The last term of orbital interaction is considered to explain structural relaxation based on electron cloud distribution of orbitals as well (Fig. 4c). Without electric field, the orbital distribution is balanced between two stacked arms with bonding and anti-bonding interactions based on hole and electron couplings. These couplings guarantee effective orbital mixing and robust stacking. Once electric field applies, the orbitals are polarized, then the electron clouds re-distribute and usually concentrate on one single arm. The coupling between stacked arms is weakened with less orbital mixing because of the break in original symmetry, subsequently followed by the malposition of stacking. The orbital polarization, found in all foldamers (Fig. 4c and Supplementary Fig. 33), is the primarily diving force for their structural relaxation. To conclude, electric field drives foldamers to relax their folded structures primarily by orbital polarization, but for f-Fu, the unstable electrostatic repulsion simultaneously assists relaxation corresponding to higher formation probabilities of the minor states.
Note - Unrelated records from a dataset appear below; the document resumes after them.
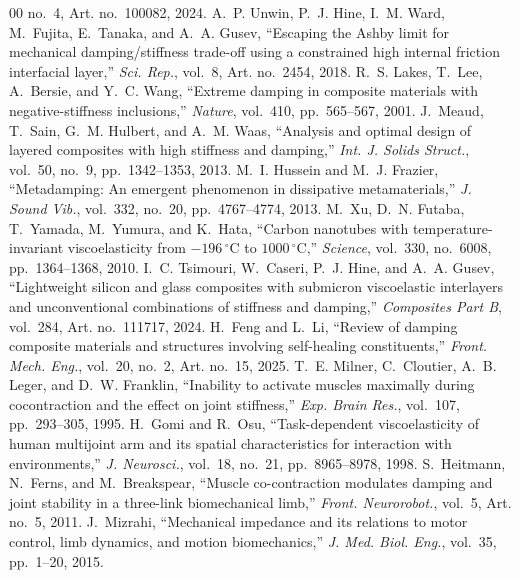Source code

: ﻿\documentclass[conference]{IEEEtran}
\begin{document}
\begin{thebibliography}{00}
no.~4, Art. no.~100082, 2024.
A.~P. Unwin, P.~J. Hine, I.~M. Ward, M.~Fujita, E.~Tanaka, and A.~A. Gusev,
``Escaping the Ashby limit for mechanical damping/stiffness trade-off using
a constrained high internal friction interfacial layer,'' \emph{Sci. Rep.},
vol.~8, Art. no.~2454, 2018.
R.~S. Lakes, T.~Lee, A.~Bersie, and Y.~C. Wang, ``Extreme damping in
composite materials with negative-stiffness inclusions,'' \emph{Nature},
vol.~410, pp.~565--567, 2001.
J.~Meaud, T.~Sain, G.~M. Hulbert, and A.~M. Waas, ``Analysis and optimal
design of layered composites with high stiffness and damping,''
\emph{Int. J. Solids Struct.}, vol.~50, no.~9, pp.~1342--1353, 2013.
M.~I. Hussein and M.~J. Frazier, ``Metadamping: An emergent phenomenon in
dissipative metamaterials,'' \emph{J. Sound Vib.}, vol.~332, no.~20,
pp.~4767--4774, 2013.
M.~Xu, D.~N. Futaba, T.~Yamada, M.~Yumura, and K.~Hata, ``Carbon nanotubes
with temperature-invariant viscoelasticity from $-196\,^{\circ}\mathrm{C}$ to
$1000\,^{\circ}\mathrm{C}$,'' \emph{Science}, vol.~330, no.~6008,
pp.~1364--1368, 2010.
I.~C. Tsimouri, W.~Caseri, P.~J. Hine, and A.~A. Gusev, ``Lightweight silicon
and glass composites with submicron viscoelastic interlayers and
unconventional combinations of stiffness and damping,'' \emph{Composites
Part B}, vol.~284, Art. no.~111717, 2024.
H.~Feng and L.~Li, ``Review of damping composite materials and structures
involving self-healing constituents,'' \emph{Front. Mech. Eng.}, vol.~20,
no.~2, Art. no.~15, 2025.
T.~E. Milner, C.~Cloutier, A.~B. Leger, and D.~W. Franklin, ``Inability to
activate muscles maximally during cocontraction and the effect on joint
stiffness,'' \emph{Exp. Brain Res.}, vol.~107, pp.~293--305, 1995.
H.~Gomi and R.~Osu, ``Task-dependent viscoelasticity of human multijoint arm
and its spatial characteristics for interaction with environments,''
\emph{J. Neurosci.}, vol.~18, no.~21, pp.~8965--8978, 1998.
S.~Heitmann, N.~Ferns, and M.~Breakspear, ``Muscle co-contraction modulates
damping and joint stability in a three-link biomechanical limb,''
\emph{Front. Neurorobot.}, vol.~5, Art. no.~5, 2011.
J.~Mizrahi, ``Mechanical impedance and its relations to motor control, limb
dynamics, and motion biomechanics,'' \emph{J. Med. Biol. Eng.}, vol.~35,
pp.~1--20, 2015.

\end{thebibliography}
\end{document}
Hence it is able to deduce that the extra states for foldamers originate from the newly-appeared relaxed conformations. But the essential of conductance differences between original conformations and relaxed conformations needs in-depth digging in the following discussions.

As for junction simulation, similar structural relaxation under intensified electric field can also be found, which is similar to theoretical analyses in gas phase but displays larger structural deformation. The contacting geometries of optimized junctions display that the torsion angles of the stacked arms decrease and the S‒S distances referring to molecular junctions’ lengths increase by less than 1 Å (Fig. 4d and Supplementary Fig. 34) under applied biases, which is in good agreement with the elongated lengths of the junctions in experiments. f-Fu performs strongest relaxation with the elongation of 0.7 Å, indicative of enhanced sensitivity. The calculated transmissions of optimized molecular junctions’ configuration (Fig. 4d) at zero bias indicate that f-Fu possesses destructive quantum interference (DQI) with the appearance of antiresonance, while f-Th shows constructive quantum interference (CQI) with symmetrical transmission. By comparing transmission functions of f-Fu at 0.2 V to those at the zero-bias, the antiresonance valley referring to DQI disappears with applied biases and the transmission around EF increases. f-Th exhibits totally inverse trend that the antiresonance valley shows up with suppressed conductance under applied bias. In contrast, f-Ph remains symmetric transmission as CQI under higher biases (Supplementary Fig. 35). f-Fu and f-Th possess converse switching mode that f-Fu transforms DQI into CQI under high biases while f-Th is the opposite. Therein, it is reasonable to deduce a chain of causality that intensified electric field re-organizes non-covalent interaction of foldamers, resulting in structural relaxation to malposed the stacked arms, which subsequently changes QI pattern and brings about the extra conducting states.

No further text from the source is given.